Start of RECORDS PROVIDED

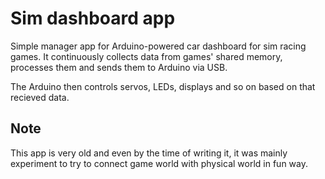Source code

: # Sim dashboard app

Simple manager app for Arduino-powered car dashboard for sim racing games. It continuously collects data from games' shared memory, processes them and sends them to Arduino via USB.

The Arduino then controls servos, LEDs, displays and so on based on that recieved data.

## Note

This app is very old and even by the time of writing it, it was mainly experiment to try to connect game world with physical world in fun way.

End of RECORDS PROVIDED

REQUIREMENT - Give back each line above verbatim, dropping every picture.

RESULT -
Source code

: # Sim dashboard app

Simple manager app for Arduino-powered car dashboard for sim racing games. It continuously collects data from games' shared memory, processes them and sends them to Arduino via USB.

The Arduino then controls servos, LEDs, displays and so on based on that recieved data.

## Note

This app is very old and even by the time of writing it, it was mainly experiment to try to connect game world with physical world in fun way.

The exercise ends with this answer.